* Task description:
Lines with the word "experiment" in them are the ones to copy from the records.

======== Recorded data ========

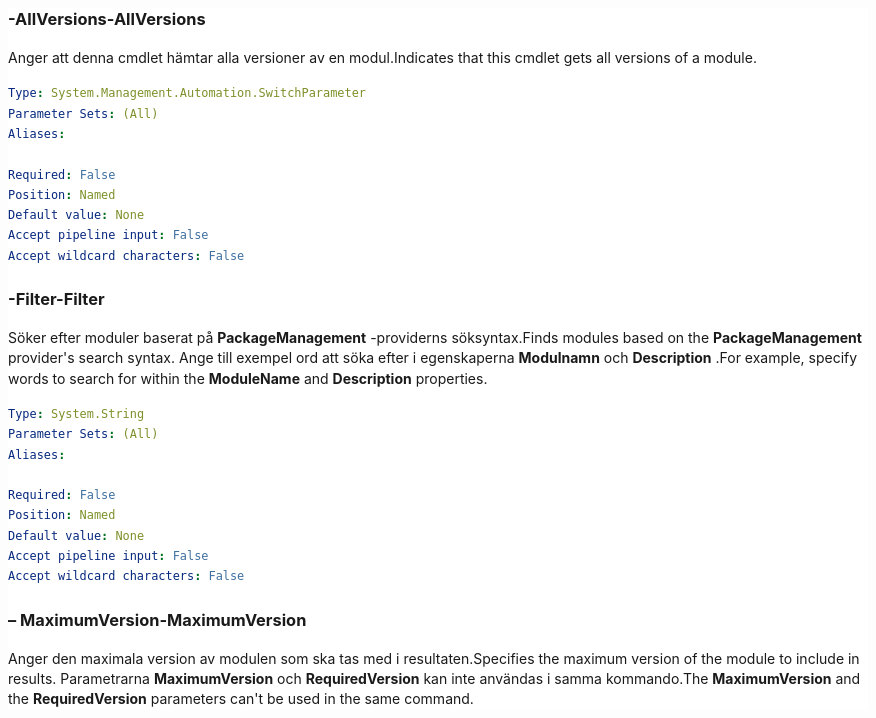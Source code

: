 ### <span data-ttu-id="a09f8-143">-AllVersions</span><span class="sxs-lookup"><span data-stu-id="a09f8-143">-AllVersions</span></span>

<span data-ttu-id="a09f8-144">Anger att denna cmdlet hämtar alla versioner av en modul.</span><span class="sxs-lookup"><span data-stu-id="a09f8-144">Indicates that this cmdlet gets all versions of a module.</span></span>

```yaml
Type: System.Management.Automation.SwitchParameter
Parameter Sets: (All)
Aliases:

Required: False
Position: Named
Default value: None
Accept pipeline input: False
Accept wildcard characters: False
```

### <span data-ttu-id="a09f8-145">-Filter</span><span class="sxs-lookup"><span data-stu-id="a09f8-145">-Filter</span></span>

<span data-ttu-id="a09f8-146">Söker efter moduler baserat på **PackageManagement** -providerns söksyntax.</span><span class="sxs-lookup"><span data-stu-id="a09f8-146">Finds modules based on the **PackageManagement** provider's search syntax.</span></span> <span data-ttu-id="a09f8-147">Ange till exempel ord att söka efter i egenskaperna **Modulnamn** och **Description** .</span><span class="sxs-lookup"><span data-stu-id="a09f8-147">For example, specify words to search for within the **ModuleName** and **Description** properties.</span></span>

```yaml
Type: System.String
Parameter Sets: (All)
Aliases:

Required: False
Position: Named
Default value: None
Accept pipeline input: False
Accept wildcard characters: False
```

### <span data-ttu-id="a09f8-148">– MaximumVersion</span><span class="sxs-lookup"><span data-stu-id="a09f8-148">-MaximumVersion</span></span>

<span data-ttu-id="a09f8-149">Anger den maximala version av modulen som ska tas med i resultaten.</span><span class="sxs-lookup"><span data-stu-id="a09f8-149">Specifies the maximum version of the module to include in results.</span></span> <span data-ttu-id="a09f8-150">Parametrarna **MaximumVersion** och **RequiredVersion** kan inte användas i samma kommando.</span><span class="sxs-lookup"><span data-stu-id="a09f8-150">The **MaximumVersion** and the **RequiredVersion** parameters can't be used in the same command.</span></span>
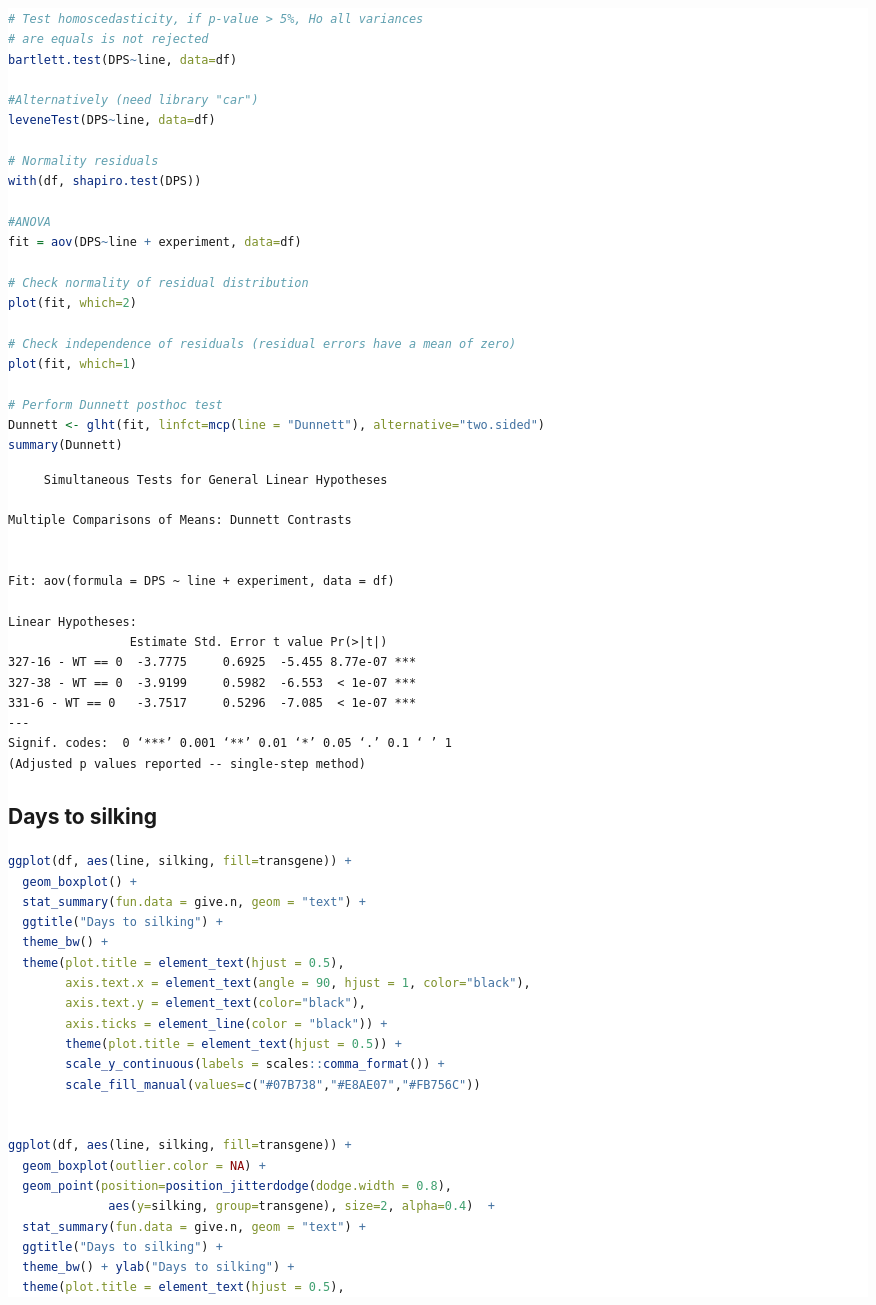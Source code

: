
``` r
# Test homoscedasticity, if p-value > 5%, Ho all variances
# are equals is not rejected
bartlett.test(DPS~line, data=df)

#Alternatively (need library "car")
leveneTest(DPS~line, data=df)

# Normality residuals
with(df, shapiro.test(DPS))

#ANOVA
fit = aov(DPS~line + experiment, data=df)

# Check normality of residual distribution
plot(fit, which=2)

# Check independence of residuals (residual errors have a mean of zero)
plot(fit, which=1)

# Perform Dunnett posthoc test
Dunnett <- glht(fit, linfct=mcp(line = "Dunnett"), alternative="two.sided")
summary(Dunnett)
```

         Simultaneous Tests for General Linear Hypotheses

    Multiple Comparisons of Means: Dunnett Contrasts


    Fit: aov(formula = DPS ~ line + experiment, data = df)

    Linear Hypotheses:
                     Estimate Std. Error t value Pr(>|t|)    
    327-16 - WT == 0  -3.7775     0.6925  -5.455 8.77e-07 ***
    327-38 - WT == 0  -3.9199     0.5982  -6.553  < 1e-07 ***
    331-6 - WT == 0   -3.7517     0.5296  -7.085  < 1e-07 ***
    ---
    Signif. codes:  0 ‘***’ 0.001 ‘**’ 0.01 ‘*’ 0.05 ‘.’ 0.1 ‘ ’ 1
    (Adjusted p values reported -- single-step method)

## Days to silking

``` r
ggplot(df, aes(line, silking, fill=transgene)) + 
  geom_boxplot() +  
  stat_summary(fun.data = give.n, geom = "text") + 
  ggtitle("Days to silking") +  
  theme_bw() + 
  theme(plot.title = element_text(hjust = 0.5), 
        axis.text.x = element_text(angle = 90, hjust = 1, color="black"),
        axis.text.y = element_text(color="black"), 
        axis.ticks = element_line(color = "black")) +
        theme(plot.title = element_text(hjust = 0.5)) +
        scale_y_continuous(labels = scales::comma_format()) +
        scale_fill_manual(values=c("#07B738","#E8AE07","#FB756C"))


ggplot(df, aes(line, silking, fill=transgene)) + 
  geom_boxplot(outlier.color = NA) +   
  geom_point(position=position_jitterdodge(dodge.width = 0.8), 
              aes(y=silking, group=transgene), size=2, alpha=0.4)  +
  stat_summary(fun.data = give.n, geom = "text") + 
  ggtitle("Days to silking") +  
  theme_bw() + ylab("Days to silking") +
  theme(plot.title = element_text(hjust = 0.5), 
```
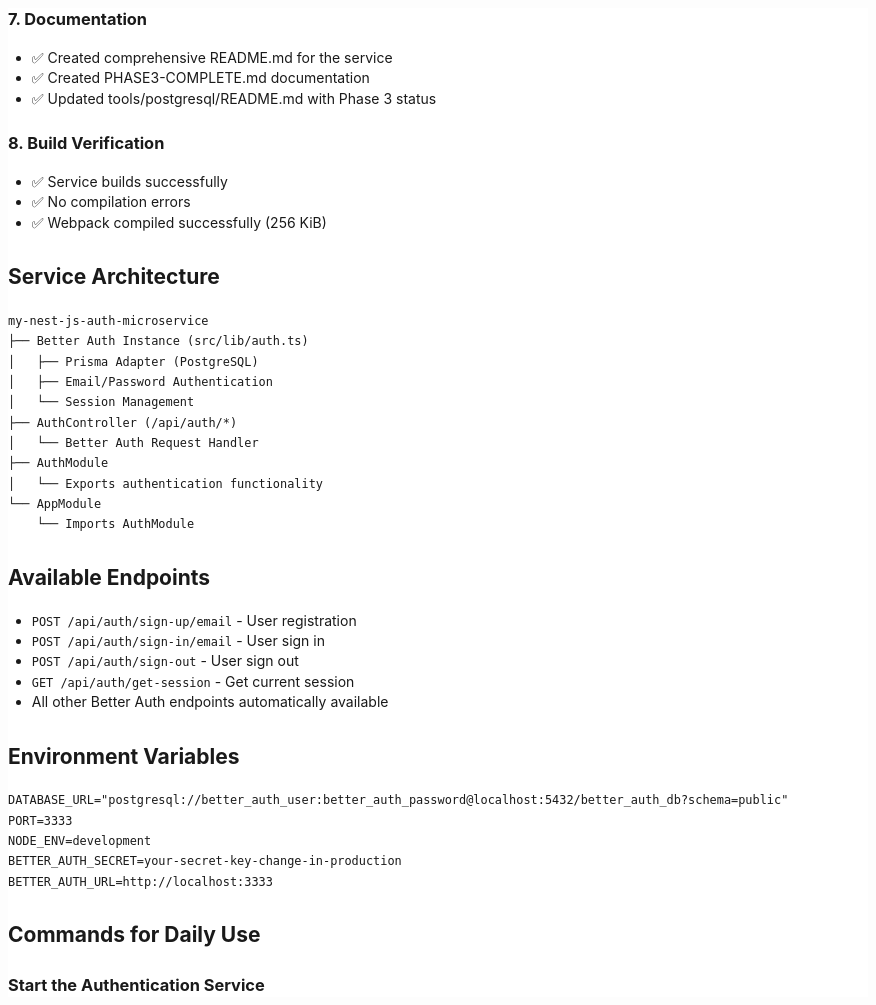 ### 7. Documentation

- ✅ Created comprehensive README.md for the service
- ✅ Created PHASE3-COMPLETE.md documentation
- ✅ Updated tools/postgresql/README.md with Phase 3 status

### 8. Build Verification

- ✅ Service builds successfully
- ✅ No compilation errors
- ✅ Webpack compiled successfully (256 KiB)

## Service Architecture

```
my-nest-js-auth-microservice
├── Better Auth Instance (src/lib/auth.ts)
│   ├── Prisma Adapter (PostgreSQL)
│   ├── Email/Password Authentication
│   └── Session Management
├── AuthController (/api/auth/*)
│   └── Better Auth Request Handler
├── AuthModule
│   └── Exports authentication functionality
└── AppModule
    └── Imports AuthModule
```

## Available Endpoints

- `POST /api/auth/sign-up/email` - User registration
- `POST /api/auth/sign-in/email` - User sign in
- `POST /api/auth/sign-out` - User sign out
- `GET /api/auth/get-session` - Get current session
- All other Better Auth endpoints automatically available

## Environment Variables

```env
DATABASE_URL="postgresql://better_auth_user:better_auth_password@localhost:5432/better_auth_db?schema=public"
PORT=3333
NODE_ENV=development
BETTER_AUTH_SECRET=your-secret-key-change-in-production
BETTER_AUTH_URL=http://localhost:3333
```

## Commands for Daily Use

### Start the Authentication Service
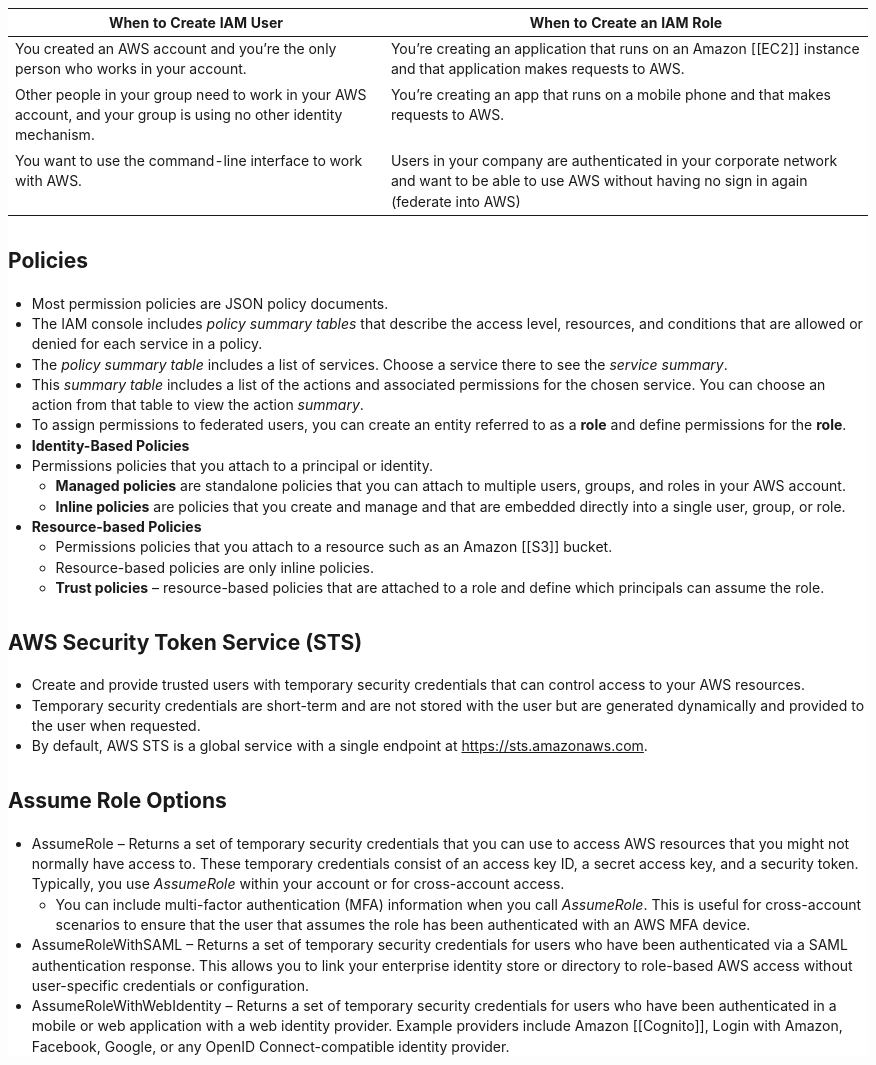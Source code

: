 | **When to Create IAM User**                                                                                       | **When to Create an IAM Role**                                                                                                                       |
| ----------------------------------------------------------------------------------------------------------------- | ---------------------------------------------------------------------------------------------------------------------------------------------------- |
| You created an AWS account and you’re the only person who works in your account.                                  | You’re creating an application that runs on an Amazon [[EC2]] instance and that application makes requests to AWS.                                   |
| Other people in your group need to work in your AWS account, and your group is using no other identity mechanism. | You’re creating an app that runs on a mobile phone and that makes requests to AWS.                                                                   |
| You want to use the command-line interface to work with AWS.                                                      | Users in your company are authenticated in your corporate network and want to be able to use AWS without having no sign in again (federate into AWS) |

## **Policies**

- Most permission policies are JSON policy documents.
- The IAM console includes _policy summary tables_ that describe the access level, resources, and conditions that are allowed or denied for each service in a policy.
- The _policy summary table_ includes a list of services. Choose a service there to see the _service summary_.
- This _summary table_ includes a list of the actions and associated permissions for the chosen service. You can choose an action from that table to view the action _summary_.
- To assign permissions to federated users, you can create an entity referred to as a **role** and define permissions for the **role**.
- **Identity-Based Policies**
- Permissions policies that you attach to a principal or identity.
    - **Managed policies** are standalone policies that you can attach to multiple users, groups, and roles in your AWS account.
    - **Inline policies** are policies that you create and manage and that are embedded directly into a single user, group, or role.
- **Resource-based Policies**
    - Permissions policies that you attach to a resource such as an Amazon [[S3]] bucket.
    - Resource-based policies are only inline policies.
    - **Trust policies** – resource-based policies that are attached to a role and define which principals can assume the role.

## **AWS Security Token Service (STS)**

- Create and provide trusted users with temporary security credentials that can control access to your AWS resources.
- Temporary security credentials are short-term and are not stored with the user but are generated dynamically and provided to the user when requested.
- By default, AWS STS is a global service with a single endpoint at https://sts.amazonaws.com.

## **Assume Role Options**

- AssumeRole – Returns a set of temporary security credentials that you can use to access AWS resources that you might not normally have access to. These temporary credentials consist of an access key ID, a secret access key, and a security token. Typically, you use _AssumeRole_ within your account or for cross-account access. 
    - You can include multi-factor authentication (MFA) information when you call _AssumeRole_. This is useful for cross-account scenarios to ensure that the user that assumes the role has been authenticated with an AWS MFA device.
- AssumeRoleWithSAML – Returns a set of temporary security credentials for users who have been authenticated via a SAML authentication response. This allows you to link your enterprise identity store or directory to role-based AWS access without user-specific credentials or configuration.
- AssumeRoleWithWebIdentity – Returns a set of temporary security credentials for users who have been authenticated in a mobile or web application with a web identity provider. Example providers include Amazon [[Cognito]], Login with Amazon, Facebook, Google, or any OpenID Connect-compatible identity provider.
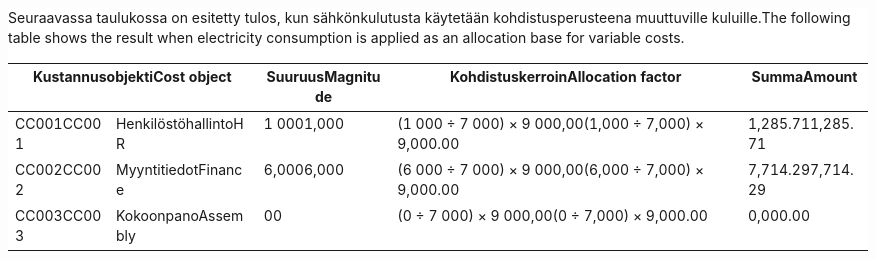 <span data-ttu-id="e74e6-239">Seuraavassa taulukossa on esitetty tulos, kun sähkönkulutusta käytetään kohdistusperusteena muuttuville kuluille.</span><span class="sxs-lookup"><span data-stu-id="e74e6-239">The following table shows the result when electricity consumption is applied as an allocation base for variable costs.</span></span>

<table>
<thead>
<tr>
<th colspan="2"><span data-ttu-id="e74e6-240">Kustannusobjekti</span><span class="sxs-lookup"><span data-stu-id="e74e6-240">Cost object</span></span></th>
<th><span data-ttu-id="e74e6-241">Suuruus</span><span class="sxs-lookup"><span data-stu-id="e74e6-241">Magnitude</span></span></th>
<th><span data-ttu-id="e74e6-242">Kohdistuskerroin</span><span class="sxs-lookup"><span data-stu-id="e74e6-242">Allocation factor</span></span></th>
<th><span data-ttu-id="e74e6-243">Summa</span><span class="sxs-lookup"><span data-stu-id="e74e6-243">Amount</span></span></th>
</tr>
</thead>
<tbody>
<tr>
<td><span data-ttu-id="e74e6-244">CC001</span><span class="sxs-lookup"><span data-stu-id="e74e6-244">CC001</span></span></td>
<td><span data-ttu-id="e74e6-245">Henkilöstöhallinto</span><span class="sxs-lookup"><span data-stu-id="e74e6-245">HR</span></span></td>
<td><span data-ttu-id="e74e6-246">1 000</span><span class="sxs-lookup"><span data-stu-id="e74e6-246">1,000</span></span></td>
<td><span data-ttu-id="e74e6-247">(1 000 ÷ 7 000) × 9 000,00</span><span class="sxs-lookup"><span data-stu-id="e74e6-247">(1,000 ÷ 7,000) × 9,000.00</span></span></td>
<td><span data-ttu-id="e74e6-248">1,285.71</span><span class="sxs-lookup"><span data-stu-id="e74e6-248">1,285.71</span></span></td>
</tr>
<tr>
<td><span data-ttu-id="e74e6-249">CC002</span><span class="sxs-lookup"><span data-stu-id="e74e6-249">CC002</span></span></td>
<td><span data-ttu-id="e74e6-250">Myyntitiedot</span><span class="sxs-lookup"><span data-stu-id="e74e6-250">Finance</span></span></td>
<td><span data-ttu-id="e74e6-251">6,000</span><span class="sxs-lookup"><span data-stu-id="e74e6-251">6,000</span></span></td>
<td><span data-ttu-id="e74e6-252">(6 000 ÷ 7 000) × 9 000,00</span><span class="sxs-lookup"><span data-stu-id="e74e6-252">(6,000 ÷ 7,000) × 9,000.00</span></span></td>
<td><span data-ttu-id="e74e6-253">7,714.29</span><span class="sxs-lookup"><span data-stu-id="e74e6-253">7,714.29</span></span></td>
</tr>
<tr>
<td><span data-ttu-id="e74e6-254">CC003</span><span class="sxs-lookup"><span data-stu-id="e74e6-254">CC003</span></span></td>
<td><span data-ttu-id="e74e6-255">Kokoonpano</span><span class="sxs-lookup"><span data-stu-id="e74e6-255">Assembly</span></span></td>
<td><span data-ttu-id="e74e6-256">0</span><span class="sxs-lookup"><span data-stu-id="e74e6-256">0</span></span></td>
<td><span data-ttu-id="e74e6-257">(0 ÷ 7 000) × 9 000,00</span><span class="sxs-lookup"><span data-stu-id="e74e6-257">(0 ÷ 7,000) × 9,000.00</span></span></td>
<td><span data-ttu-id="e74e6-258">0,00</span><span class="sxs-lookup"><span data-stu-id="e74e6-258">0.00</span></span></td>
</tr>
</tbody>
</table>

========

* Output below:
fit = aov(DPS~line + experiment, data=df)
    Fit: aov(formula = DPS ~ line + experiment, data = df)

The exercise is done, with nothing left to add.